• **EXERCISE INPUTS**:
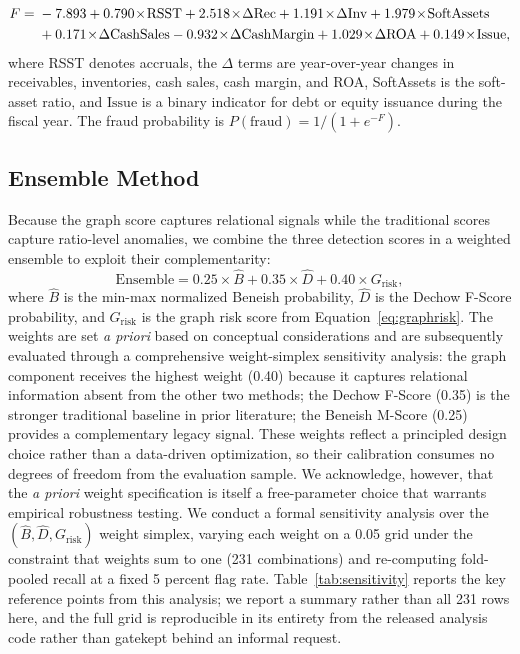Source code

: \documentclass[12pt]{article}
\begin{document}
\begin{align}
    F = \; &-7.893
      + 0.790\!\times\!\mathrm{RSST}
      + 2.518\!\times\!\Delta\mathrm{Rec}
      + 1.191\!\times\!\Delta\mathrm{Inv}
      + 1.979\!\times\!\mathrm{SoftAssets} \notag \\
     &+ 0.171\!\times\!\Delta\mathrm{CashSales}
      - 0.932\!\times\!\Delta\mathrm{CashMargin}
      + 1.029\!\times\!\Delta\mathrm{ROA}
      + 0.149\!\times\!\mathrm{Issue},
\end{align}
where RSST denotes \citet{richardson2005} accruals, the $\Delta$ terms are
year-over-year changes in receivables, inventories, cash sales, cash margin,
and ROA, SoftAssets is the soft-asset ratio, and $\mathrm{Issue}$ is a
binary indicator for debt or equity issuance during the fiscal year.  The
fraud probability is $P(\text{fraud}) = 1/(1 + e^{-F})$.

\subsection*{Ensemble Method}
\label{subsec:ensemble}

Because the graph score captures relational signals while the traditional
scores capture ratio-level anomalies, we combine the three detection scores
in a weighted ensemble to exploit their complementarity:
\begin{equation}
    \text{Ensemble} = 0.25\!\times\!\hat{B}
                    + 0.35\!\times\!\hat{D}
                    + 0.40\!\times\!G_{\text{risk}},
    \label{eq:ensemble}
\end{equation}
where $\hat{B}$ is the min-max normalized Beneish probability, $\hat{D}$ is
the Dechow F-Score probability, and $G_{\text{risk}}$ is the graph risk
score from
Equation~\eqref{eq:graphrisk}.  The weights are set \textit{a priori} based
on conceptual considerations and are subsequently evaluated through a
comprehensive weight-simplex sensitivity analysis: the graph component receives the
highest weight (0.40) because it captures relational information absent from
the other two methods; the Dechow F-Score (0.35) is the stronger traditional
baseline in prior literature; the Beneish M-Score (0.25) provides a
complementary legacy signal.  These weights reflect a principled design
choice rather than a data-driven optimization, so their calibration consumes
no degrees of freedom from the evaluation sample.  We acknowledge, however,
that the \textit{a priori} weight specification is itself a free-parameter
choice that warrants empirical robustness testing.  We conduct a formal
sensitivity analysis over the $(\hat{B}, \hat{D}, G_{\text{risk}})$ weight simplex,
varying each weight on a 0.05 grid under the constraint that weights sum
to one (231 combinations) and re-computing fold-pooled recall at a fixed
5 percent flag rate.  Table~\ref{tab:sensitivity} reports the key reference
points from this analysis; we report a summary rather than all 231 rows
here, and the full grid is reproducible in its entirety from the released
analysis code rather than gatekept behind an informal request.
\end{document}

• **WHAT IS NEEDED**: Where a line of the records has the string "probability", copy that line.

• **WRITTEN SOLUTION**:
fraud probability is $P(\text{fraud}) = 1/(1 + e^{-F})$.
where $\hat{B}$ is the min-max normalized Beneish probability, $\hat{D}$ is
the Dechow F-Score probability, and $G_{\text{risk}}$ is the graph risk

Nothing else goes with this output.